One easy way to invest in corporate bond funds is through the iShares iBoxx Investment Grade Bond ETF (LQD). The exchange-traded fund (ETF) offers an investment vehicle to add income to your portfolio this year. The iShares iBoxx $ Investment Grade Corporate Bond Fund specifically seeks investment results that correspond generally to the price and yield performance, before fees and expenses, of the corporate bond market, as defined by the iBoxx $ Liquid Investment Grade Index
LQD consists of more than 600 different bond issues and over $17 billion in assets. The one-year performance of LQD remains strong at 7.6%, with a 30-Day SEC yield of 3.69% and 12-month yield of 4.33%. As a result, LQD provides a much stronger yield than what you will find in the U.S. Treasury market.
In what basically has become a negative real interest rate environment, it is important to protect our savings, while still producing income. With a willingness to absorb a little risk, you can invest in the corporate bond market to boost your income beyond what U.S. Treasuries currently offer. By holding higher-yielding, investment-grade bonds in your portfolio, you can mitigate the Fed’s policy of keeping interest rates at ultra-low levels.

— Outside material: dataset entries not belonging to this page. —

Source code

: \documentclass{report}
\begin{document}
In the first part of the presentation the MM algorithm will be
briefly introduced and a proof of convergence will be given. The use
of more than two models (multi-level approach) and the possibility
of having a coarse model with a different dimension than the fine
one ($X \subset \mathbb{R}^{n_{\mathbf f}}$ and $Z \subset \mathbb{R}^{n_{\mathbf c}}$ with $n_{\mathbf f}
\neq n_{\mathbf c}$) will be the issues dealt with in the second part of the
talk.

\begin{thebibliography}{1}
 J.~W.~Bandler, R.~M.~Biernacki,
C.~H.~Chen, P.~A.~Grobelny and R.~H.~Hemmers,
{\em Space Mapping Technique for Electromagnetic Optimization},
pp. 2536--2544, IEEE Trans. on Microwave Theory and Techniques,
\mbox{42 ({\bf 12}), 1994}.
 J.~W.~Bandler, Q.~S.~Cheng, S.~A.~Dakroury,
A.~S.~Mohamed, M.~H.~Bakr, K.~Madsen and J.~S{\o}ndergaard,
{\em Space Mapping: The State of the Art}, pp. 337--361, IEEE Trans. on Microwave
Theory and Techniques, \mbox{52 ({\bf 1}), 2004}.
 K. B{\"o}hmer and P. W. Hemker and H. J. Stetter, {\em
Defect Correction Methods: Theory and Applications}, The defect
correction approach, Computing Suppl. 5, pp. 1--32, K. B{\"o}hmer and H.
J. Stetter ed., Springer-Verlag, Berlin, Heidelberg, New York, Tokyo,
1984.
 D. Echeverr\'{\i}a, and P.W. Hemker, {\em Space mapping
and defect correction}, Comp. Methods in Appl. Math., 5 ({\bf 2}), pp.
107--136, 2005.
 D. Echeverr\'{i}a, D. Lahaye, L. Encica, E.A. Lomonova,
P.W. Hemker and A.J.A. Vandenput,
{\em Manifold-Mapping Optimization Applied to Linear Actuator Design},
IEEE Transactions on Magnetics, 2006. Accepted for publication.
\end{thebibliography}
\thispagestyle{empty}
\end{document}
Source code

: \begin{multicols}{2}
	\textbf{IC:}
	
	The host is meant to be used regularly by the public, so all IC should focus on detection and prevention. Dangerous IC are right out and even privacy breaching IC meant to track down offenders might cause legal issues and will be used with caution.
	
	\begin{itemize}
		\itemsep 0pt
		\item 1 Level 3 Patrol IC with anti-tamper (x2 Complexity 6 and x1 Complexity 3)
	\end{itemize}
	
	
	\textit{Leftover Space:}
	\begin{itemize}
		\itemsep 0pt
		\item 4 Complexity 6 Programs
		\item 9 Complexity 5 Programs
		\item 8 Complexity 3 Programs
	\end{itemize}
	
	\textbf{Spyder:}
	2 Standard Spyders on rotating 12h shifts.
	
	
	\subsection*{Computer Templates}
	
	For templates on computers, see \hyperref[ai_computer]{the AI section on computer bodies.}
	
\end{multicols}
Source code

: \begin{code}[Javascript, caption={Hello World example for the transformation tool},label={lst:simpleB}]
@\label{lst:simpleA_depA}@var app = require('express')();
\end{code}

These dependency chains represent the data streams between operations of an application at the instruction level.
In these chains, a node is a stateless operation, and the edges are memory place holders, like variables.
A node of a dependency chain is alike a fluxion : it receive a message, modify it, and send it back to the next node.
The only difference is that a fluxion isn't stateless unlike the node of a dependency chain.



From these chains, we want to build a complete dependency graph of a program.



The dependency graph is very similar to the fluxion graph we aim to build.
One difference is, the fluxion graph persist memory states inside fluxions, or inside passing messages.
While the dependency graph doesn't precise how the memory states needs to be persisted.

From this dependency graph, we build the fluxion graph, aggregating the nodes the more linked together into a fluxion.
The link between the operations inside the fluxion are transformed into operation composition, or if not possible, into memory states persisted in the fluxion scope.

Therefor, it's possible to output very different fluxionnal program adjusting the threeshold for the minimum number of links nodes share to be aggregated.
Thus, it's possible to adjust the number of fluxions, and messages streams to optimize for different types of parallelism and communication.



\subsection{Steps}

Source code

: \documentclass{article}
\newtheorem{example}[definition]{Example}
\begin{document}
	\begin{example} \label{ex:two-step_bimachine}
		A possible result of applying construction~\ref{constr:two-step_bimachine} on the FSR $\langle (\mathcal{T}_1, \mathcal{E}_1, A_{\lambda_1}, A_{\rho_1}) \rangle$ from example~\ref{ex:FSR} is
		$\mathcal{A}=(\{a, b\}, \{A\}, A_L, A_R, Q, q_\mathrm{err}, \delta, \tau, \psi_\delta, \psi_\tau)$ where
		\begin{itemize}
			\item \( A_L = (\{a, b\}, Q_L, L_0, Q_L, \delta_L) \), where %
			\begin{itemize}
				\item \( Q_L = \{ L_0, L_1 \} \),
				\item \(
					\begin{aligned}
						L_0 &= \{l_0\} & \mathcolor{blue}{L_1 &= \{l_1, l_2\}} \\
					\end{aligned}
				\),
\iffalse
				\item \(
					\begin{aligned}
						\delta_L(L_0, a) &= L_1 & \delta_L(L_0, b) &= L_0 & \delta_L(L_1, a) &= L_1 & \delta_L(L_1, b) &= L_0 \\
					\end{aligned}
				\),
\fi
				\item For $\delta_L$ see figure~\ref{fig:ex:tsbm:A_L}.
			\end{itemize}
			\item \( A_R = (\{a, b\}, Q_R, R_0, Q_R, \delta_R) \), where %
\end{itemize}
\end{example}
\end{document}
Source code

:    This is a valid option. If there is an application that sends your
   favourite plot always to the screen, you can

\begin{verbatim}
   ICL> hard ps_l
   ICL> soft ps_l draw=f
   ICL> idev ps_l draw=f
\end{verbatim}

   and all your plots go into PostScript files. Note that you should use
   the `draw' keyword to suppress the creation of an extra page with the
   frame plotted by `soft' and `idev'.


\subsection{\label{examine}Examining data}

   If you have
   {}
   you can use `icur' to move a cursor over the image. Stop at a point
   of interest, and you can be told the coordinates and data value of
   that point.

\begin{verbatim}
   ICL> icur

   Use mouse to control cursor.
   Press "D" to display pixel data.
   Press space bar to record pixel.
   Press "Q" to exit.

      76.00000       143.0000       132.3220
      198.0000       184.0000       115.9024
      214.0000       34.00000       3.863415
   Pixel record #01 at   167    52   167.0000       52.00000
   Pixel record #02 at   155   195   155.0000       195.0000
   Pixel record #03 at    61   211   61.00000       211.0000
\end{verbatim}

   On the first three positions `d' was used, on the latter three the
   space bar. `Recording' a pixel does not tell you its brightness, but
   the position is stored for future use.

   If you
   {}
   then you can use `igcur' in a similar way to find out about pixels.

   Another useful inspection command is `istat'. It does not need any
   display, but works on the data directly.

Granted, we have to think about capital preservation in a “risk-on, risk-off” trading environment. This reality means that you can increase your risk prudently by using some higher-yielding debt. The extent that you use this strategy should be determined by your individual investment needs and risk tolerance. Capital preservation will continue to remain a major theme in the investment community going forward. So, at least for 2012, corporate grade debt may be worth checking out to help you shield your portfolio from negative real interest rates.